We split the data set into 2 sets, training and test set, using row id. The test set accounts for 20% of total number of reviews with random review id.

set.seed(284)
n_reviews <- dim(reviews_df)[1]
ids <- c(1:n_reviews)
train_id <- sample(ids, round(n_reviews*0.8,0), replace = F)
test_id <- ids[!ids %in% train_id]

6. Modeling

6.1. Rule-based approachs

6.1.1. Afinn

We joined the data frame including word tokens (reviews_words) with the Afinn dictionary to get the sentiment value of word tokens. Then, we summed up sentiment value for each review id and course id.

  • A review whose total sentiment value is greater than or equal to 0 is classified as a neutral or positive one
  • A review whose total sentiment value is less than 0 is classified as a negative review
  • Because positive or neutral reviews dominate the data set, a review doesn’t have any word token in the Afinn dictionary is classified as a neutral or positive review

The result is saved in the data frame reviews_sentiment_afinn.

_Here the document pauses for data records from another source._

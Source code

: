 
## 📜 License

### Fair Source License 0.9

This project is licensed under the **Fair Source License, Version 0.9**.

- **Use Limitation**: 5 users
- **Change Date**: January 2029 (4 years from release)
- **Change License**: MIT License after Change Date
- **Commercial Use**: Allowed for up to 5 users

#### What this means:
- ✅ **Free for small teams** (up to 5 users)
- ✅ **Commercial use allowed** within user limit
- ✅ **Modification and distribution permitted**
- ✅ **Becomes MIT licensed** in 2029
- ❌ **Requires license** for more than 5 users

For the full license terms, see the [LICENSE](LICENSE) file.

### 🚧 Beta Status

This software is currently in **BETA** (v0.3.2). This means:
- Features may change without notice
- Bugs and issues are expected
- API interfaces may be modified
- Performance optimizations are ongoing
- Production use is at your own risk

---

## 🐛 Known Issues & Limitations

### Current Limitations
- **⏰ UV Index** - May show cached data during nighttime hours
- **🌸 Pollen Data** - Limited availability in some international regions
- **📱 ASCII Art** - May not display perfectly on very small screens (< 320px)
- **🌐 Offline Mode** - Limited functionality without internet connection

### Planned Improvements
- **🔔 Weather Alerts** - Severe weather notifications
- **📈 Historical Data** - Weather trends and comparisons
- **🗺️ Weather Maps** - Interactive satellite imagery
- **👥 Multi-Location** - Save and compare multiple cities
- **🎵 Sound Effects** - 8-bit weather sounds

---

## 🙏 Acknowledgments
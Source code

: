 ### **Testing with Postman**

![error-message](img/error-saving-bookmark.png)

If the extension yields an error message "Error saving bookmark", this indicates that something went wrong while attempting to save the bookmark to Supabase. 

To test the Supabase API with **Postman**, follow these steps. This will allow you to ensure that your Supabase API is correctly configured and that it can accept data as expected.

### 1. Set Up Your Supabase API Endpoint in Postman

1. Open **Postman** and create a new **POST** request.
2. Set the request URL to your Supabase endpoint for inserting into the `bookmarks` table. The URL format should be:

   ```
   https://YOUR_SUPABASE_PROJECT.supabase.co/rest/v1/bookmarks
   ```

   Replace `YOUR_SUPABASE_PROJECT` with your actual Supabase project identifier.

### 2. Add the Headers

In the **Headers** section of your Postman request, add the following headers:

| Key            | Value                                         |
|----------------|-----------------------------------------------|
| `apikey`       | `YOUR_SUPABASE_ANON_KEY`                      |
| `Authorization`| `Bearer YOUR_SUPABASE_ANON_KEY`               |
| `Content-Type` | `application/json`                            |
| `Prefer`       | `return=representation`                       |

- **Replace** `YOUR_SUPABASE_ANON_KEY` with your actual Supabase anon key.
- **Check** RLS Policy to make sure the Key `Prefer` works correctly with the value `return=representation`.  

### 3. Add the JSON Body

# Inner join work token data frame with afinn dictionary to get sentiment score of each word
reviews_keywords_sentiment_afinn <- reviews_words %>% 
  inner_join(get_sentiments("afinn")) %>%
  group_by(CourseId, IdInCourse) %>%
  summarise(Sentiment_afinn_score = sum(value))%>% 
  mutate(Sentiment_afinn = case_when(
    Sentiment_afinn_score >= 0 ~ "neutral_positive",
    Sentiment_afinn_score < 0 ~ "negative",
    TRUE ~ "neutral_positive"))

# Left join the reviews_df with reviews_keywords_sentiment_afinn, reviews whose no words in Afinn dictionary is classified as a neutral or positive review, its total sentiment score is set to 0
reviews_sentiment_afinn <- reviews_df %>%
  left_join(reviews_keywords_sentiment_afinn, by = c('CourseId','IdInCourse')) %>% 
  select(-c(ReviewStem)) %>% 
  mutate(Sentiment_afinn = replace_na(Sentiment_afinn, 'neutral_positive')) %>% 
  mutate(Sentiment_afinn_score = replace_na(Sentiment_afinn_score, 0))

# View the reviews_sentiment_afinn data frame
kbl(head(reviews_sentiment_afinn,4) %>%  select(Id, IdInCourse, CourseId, Review, Label, Sentiment, Sentiment_afinn)) %>%
  kable_paper(full_width = F) %>%
  column_spec(3, width = "12em")
Id IdInCourse CourseId Review Label Sentiment Sentiment_afinn
1 1 2-speed-it boring 1 negative negative
2 2 2-speed-it bravo 5 neutral_positive neutral_positive
3 3 2-speed-it goo 5 neutral_positive neutral_positive
4 4 2-speed-it great recommend especially business managers 5 neutral_positive neutral_positive

We created the Confusion matrix on the training data set. The balanced accuracy of this method is 0.64453.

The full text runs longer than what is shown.